Hoewel Voyager 2 in ongeveer een dag naadloos door de heliopauze kon kruisen, ontdekten onderzoekers dat de plasmabarrière aanzienlijk warmer en dikker was dan in eerdere studies werd geschat, waardoor ze effectief een fysiek schild vormden tussen ons zonnestelsel en de interstellaire ruimte. Volgens co-auteur Edward Stone, een astronoom van het California Institute of Technology die sinds de lancering in 1977 aan het Voyager-programma heeft gewerkt, voorkomt dit schild dat ongeveer 70% van de kosmische straling ons zonnestelsel binnendringt.
'De heliopauze is het contactoppervlak waar twee winden zijn - de wind van de zon en de wind van de ruimte, die afkomstig is van supernova die miljoenen jaren geleden explodeerde', zei Stone op een persconferentie over de nieuwe Voyager-onderzoeken. 'Slechts ongeveer 30% van wat zich buiten de bubbel bevindt, kan binnenkomen.'
Interstellaire robots bellen naar huis
In november 2018 passeerde de Voyager 2 (V2) -satelliet van NASA de heliopauze en werd het slechts het tweede door de mens gemaakte object in de geschiedenis dat ons zonnestelsel verliet. (De tweelingbroer van de satelliet, Voyager 1, werd de eerste in augustus 2012 - Voyager 1 kon de grens echter niet goed analyseren vanwege een sensorstoring.)

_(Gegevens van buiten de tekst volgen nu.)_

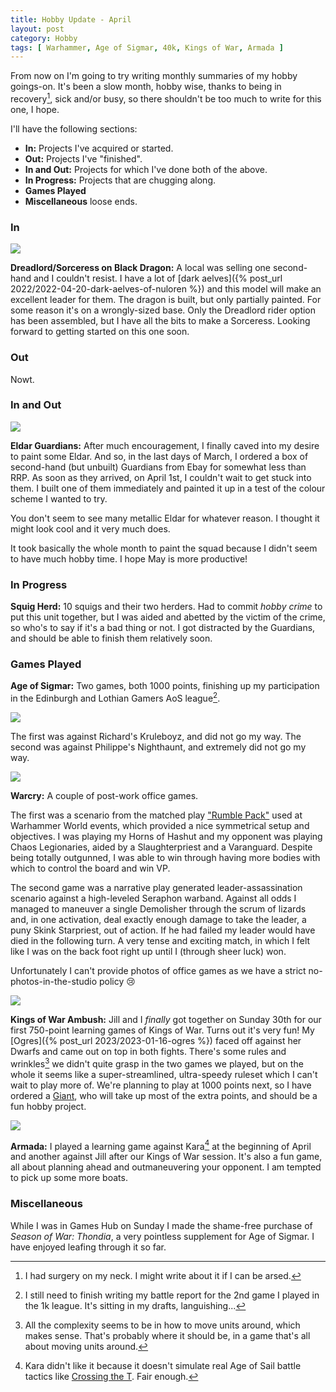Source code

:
 ```yaml
---
title: Hobby Update - April
layout: post
category: Hobby
tags: [ Warhammer, Age of Sigmar, 40k, Kings of War, Armada ]
---
```


From now on I'm going to try writing monthly summaries of my hobby goings-on. It's been a slow month, hobby wise, thanks to being in recovery[^1], sick and/or busy, so there shouldn't be too much to write for this one, I hope.

<!--more-->

I'll have the following sections:

- **In:** Projects I've acquired or started.
- **Out:** Projects I've "finished".
- **In and Out:** Projects for which I've done both of the above.
- **In Progress:** Projects that are chugging along.
- **Games Played**
- **Miscellaneous** loose ends.

### In

![](/images/2023/04/black-dragon.jpg)

**Dreadlord/Sorceress on Black Dragon:** A local was selling one second-hand and I couldn't resist. I have a lot of [dark aelves]({% post_url 2022/2022-04-20-dark-aelves-of-nuloren %}) and this model will make an excellent leader for them. The dragon is built, but only partially painted. For some reason it's on a wrongly-sized base. Only the Dreadlord rider option has been assembled, but I have all the bits to make a Sorceress. Looking forward to getting started on this one soon.

### Out

Nowt.

### In and Out

![](/images/2023/04/eldar.jpg)

**Eldar Guardians:** After much encouragement, I finally caved into my desire to paint some Eldar. And so, in the last days of March, I ordered a box of second-hand (but unbuilt) Guardians from Ebay for somewhat less than RRP. As soon as they arrived, on April 1st, I couldn't wait to get stuck into them. I built one of them immediately and painted it up in a test of the colour scheme I wanted to try. 

You don't seem to see many metallic Eldar for whatever reason. I thought it might look cool and it very much does.

It took basically the whole month to paint the squad because I didn't seem to have much hobby time. I hope May is more productive!

### In Progress

**Squig Herd:** 10 squigs and their two herders. Had to commit *hobby crime* to put this unit together, but I was aided and abetted by the victim of the crime, so who's to say if it's a bad thing or not. I got distracted by the Guardians, and should be able to finish them relatively soon.

### Games Played

**Age of Sigmar:** Two games, both 1000 points, finishing up my participation in the Edinburgh and Lothian Gamers AoS league[^2]. 

![](/images/2023/04/battles/cities-vs-kruleboyz/round-3.jpg)

The first was against Richard's Kruleboyz, and did not go my way. The second was against Philippe's Nighthaunt, and extremely did not go my way. 

![](/images/2023/04/battles/cities-vs-nighthaunt/round-1.jpg)

**Warcry:** A couple of post-work office games. 

The first was a scenario from the matched play ["Rumble Pack"](https://www.warhammer-community.com/wp-content/uploads/2022/11/E1PvbyC0742WaOwU.pdf) used at Warhammer World events, which provided a nice symmetrical setup and objectives. I was playing my Horns of Hashut and my opponent was playing Chaos Legionaries, aided by a Slaughterpriest and a Varanguard. Despite being totally outgunned, I was able to win through having more bodies with which to control the board and win VP. 

The second game was a narrative play generated leader-assassination scenario against a high-leveled Seraphon warband. Against all odds I managed to maneuver a single Demolisher through the scrum of lizards and, in one activation, deal exactly enough damage to take the leader, a puny Skink Starpriest, out of action. If he had failed my leader would have died in the following turn. A very tense and exciting match, in which I felt like I was on the back foot right up until I (through sheer luck) won. 

Unfortunately I can't provide photos of office games as we have a strict no-photos-in-the-studio policy :cry:

![](/images/2023/04/battles/kings-of-war/game-2-smash.jpg)

**Kings of War Ambush:** Jill and I *finally* got together on Sunday 30th for our first 750-point learning games of Kings of War. Turns out it's very fun! My [Ogres]({% post_url 2023/2023-01-16-ogres %}) faced off against her Dwarfs and came out on top in both fights. There's some rules and wrinkles[^3] we didn't quite grasp in the two games we played, but on the whole it seems like a super-streamlined, ultra-speedy ruleset which I can't wait to play more of. We're planning to play at 1000 points next, so I have ordered a [Giant](https://www.manticgames.com/kings-of-war/giant/), who will take up most of the extra points, and should be a fun hobby project. 

![](/images/2023/04/battles/armada/1st-april.jpg)

**Armada:** I played a learning game against Kara[^4] at the beginning of April and another against Jill after our Kings of War session. It's also a fun game, all about planning ahead and outmaneuvering your opponent. I am tempted to pick up some more boats. 

### Miscellaneous

While I was in Games Hub on Sunday I made the shame-free purchase of *Season of War: Thondia*, a very pointless supplement for Age of Sigmar. I have enjoyed leafing through it so far.

[^1]: I had surgery on my neck. I might write about it if I can be arsed.
[^2]: I still need to finish writing my battle report for the 2nd game I played in the 1k league. It's sitting in my drafts, languishing...
[^3]: All the complexity seems to be in how to move units around, which makes sense. That's probably where it should be, in a game that's all about moving units around.
[^4]: Kara didn't like it because it doesn't simulate real Age of Sail battle tactics like [Crossing the T](https://en.wikipedia.org/wiki/Crossing_the_T). Fair enough.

Volgens stralingsgegevens verzameld door V2 tijdens zijn interstellaire reis, bereikten de temperaturen in de heliopauze tot 89.000 graden Fahrenheit (31.000 graden Celsius) - ongeveer het dubbele van de temperatuur die eerdere astronomische modellen voorspelden, wat wijst op een veel gewelddadiger botsing tussen de zonnewind en de kosmische stralen dan wetenschappers ooit hadden voorspeld.
Terwijl de hete, dikke plasmawand van de heliopauze ons zonnestelsel beschermt tegen de meeste schadelijke stralen die door de ruimte schieten, ontdekten de onderzoekers ook dat de grenzen van de heliopauze niet zo uniform zijn als verwacht. De rand van de heliopauze is immers geen perfecte "bubbel", maar bevat poreuze gaten waardoor interstellaire straling op bepaalde punten kan lekken.

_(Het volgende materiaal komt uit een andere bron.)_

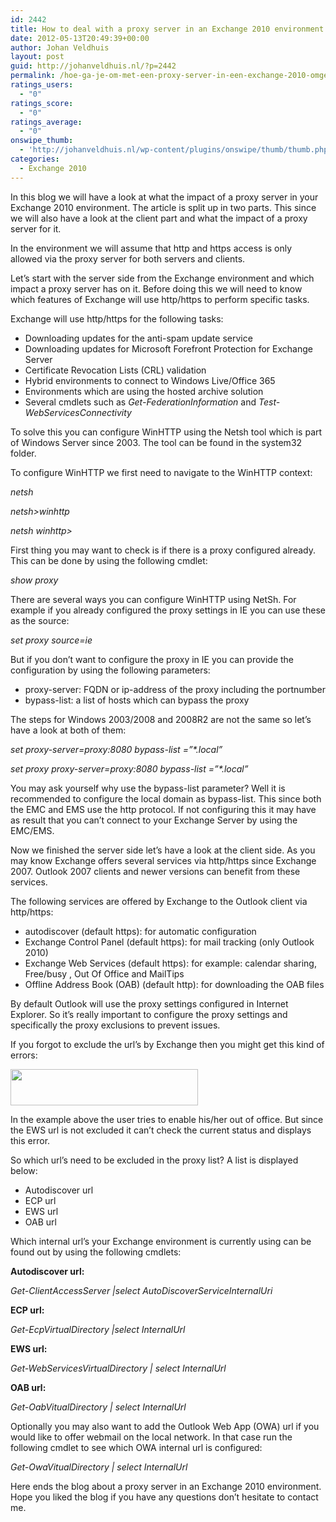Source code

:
 ```yaml
---
id: 2442
title: How to deal with a proxy server in an Exchange 2010 environment
date: 2012-05-13T20:49:39+00:00
author: Johan Veldhuis
layout: post
guid: http://johanveldhuis.nl/?p=2442
permalink: /hoe-ga-je-om-met-een-proxy-server-in-een-exchange-2010-omgeving/
ratings_users:
  - "0"
ratings_score:
  - "0"
ratings_average:
  - "0"
onswipe_thumb:
  - 'http://johanveldhuis.nl/wp-content/plugins/onswipe/thumb/thumb.php?src=http://johanveldhuis.nl/wp-content/uploads/2012/05/oof.jpg&amp;w=600&amp;h=800&amp;zc=1&amp;q=75&amp;f=0'
categories:
  - Exchange 2010
---
```

In this blog we will have a look at what the impact of a proxy server in your Exchange 2010 environment. The article is split up in two parts. This since we will also have a look at the client part and what the impact of a proxy server for it.

In the environment we will assume that http and https access is only allowed via the proxy server for both servers and clients.

Let’s start with the server side from the Exchange environment and which impact a proxy server has on it. Before doing this we will need to know which features of Exchange will use http/https to perform specific tasks.

Exchange will use http/https for the following tasks:

  * Downloading updates for the anti-spam update service
  * Downloading updates for Microsoft Forefront Protection for Exchange Server
  * Certificate Revocation Lists (CRL) validation
  * Hybrid environments to connect to Windows Live/Office 365
  * Environments which are using the hosted archive solution
  * Several cmdlets such as _Get-FederationInformation_ and _Test-WebServicesConnectivity_

To solve this you can configure WinHTTP using the Netsh tool which is part of Windows Server since 2003. The tool can be found in the system32 folder.

To configure WinHTTP we first need to navigate to the WinHTTP context:

_netsh_
  
 _netsh>winhttp_
  
 _netsh winhttp>_

First thing you may want to check is if there is a proxy configured already. This can be done by using the following cmdlet:

_show proxy_

There are several ways you can configure WinHTTP using NetSh. For example if you already configured the proxy settings in IE you can use these as the source:

_set proxy source=ie_

But if you don’t want to configure the proxy in IE you can provide the configuration by using the following parameters:

  * proxy-server: FQDN or ip-address of the proxy including the portnumber
  * bypass-list: a list of hosts which can bypass the proxy

The steps for Windows 2003/2008 and 2008R2 are not the same so let’s have a look at both of them:

_set proxy-server=proxy:8080 bypass-list =”*.local”_

_set proxy proxy-server=proxy:8080 bypass-list =”*.local”_

You may ask yourself why use the bypass-list parameter? Well it is recommended to configure the local domain as bypass-list. This since both the EMC and EMS use the http protocol. If not configuring this it may have as result that you can’t connect to your Exchange Server by using the EMC/EMS.

Now we finished the server side let’s have a look at the client side. As you may know Exchange offers several services via http/https since Exchange 2007. Outlook 2007 clients and newer versions can benefit from these services.

The following services are offered by Exchange to the Outlook client via http/https:

  * autodiscover (default https): for automatic configuration
  * Exchange Control Panel (default https): for mail tracking (only Outlook 2010)
  * Exchange Web Services (default https): for example: calendar sharing, Free/busy , Out Of Office and MailTips
  * Offline Address Book (OAB) (default http): for downloading the OAB files

By default Outlook will use the proxy settings configured in Internet Explorer. So it’s really important to configure the proxy settings and specifically the proxy exclusions to prevent issues.

If you forgot to exclude the url’s by Exchange then you might get this kind of errors:

[<img title="Out Of Office fout" src="https://i1.wp.com/johanveldhuis.nl/wp-content/uploads/2012/05/oof-300x58.jpg?resize=300%2C58" alt="" width="300" height="58" data-recalc-dims="1" />](https://i0.wp.com/johanveldhuis.nl/wp-content/uploads/2012/05/oof.jpg)

In the example above the user tries to enable his/her out of office. But since the EWS url is not excluded it can’t check the current status and displays this error.

So which url’s need to be excluded in the proxy list? A list is displayed below:

  * Autodiscover url
  * ECP url
  * EWS url
  * OAB url

Which internal url’s your Exchange environment is currently using can be found out by using the following cmdlets:

**Autodiscover url:**

_Get-ClientAccessServer |select AutoDiscoverServiceInternalUri_

**ECP url:**

_Get-EcpVirtualDirectory |select InternalUrl_

**EWS url:**

_Get-WebServicesVirtualDirectory | select InternalUrl_

**OAB url:**

_Get-OabVitualDirectory | select InternalUrl_

Optionally you may also want to add the Outlook Web App (OWA) url if you would like to offer webmail on the local network. In that case run the following cmdlet to see which OWA internal url is configured:

_Get-OwaVitualDirectory | select InternalUrl_

Here ends the blog about a proxy server in an Exchange 2010 environment. Hope you liked the blog if you have any questions don&#8217;t hesitate to contact me.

Gegevens van Voyager 2 ontdekten twee van dergelijke gaten aan onze kant van de heliopauze, waar de stralingsniveaus veel hoger waren dan de normale achtergrondniveaus voordat ze weer naar beneden vielen. Uiteindelijk, toen de niveaus van kosmische straling omhoog schoten en zo bleven, was het duidelijk dat de Voyager 2 een nieuw gebied in de ruimte was binnengegaan, buiten het domein van onze zon.
De omhulsel van hete, geladen wind die ons zonnestelsel beschermt, is misschien niet perfect (en het is misschien nog steeds niet onze vriend), maar, zoals Voyager 2 bevestigde, het maakt deel uit van wat ons gezellige kosmische huis scheidt van de woeste wildernis van de ruimte. Daar moeten we misschien dankbaar voor zijn.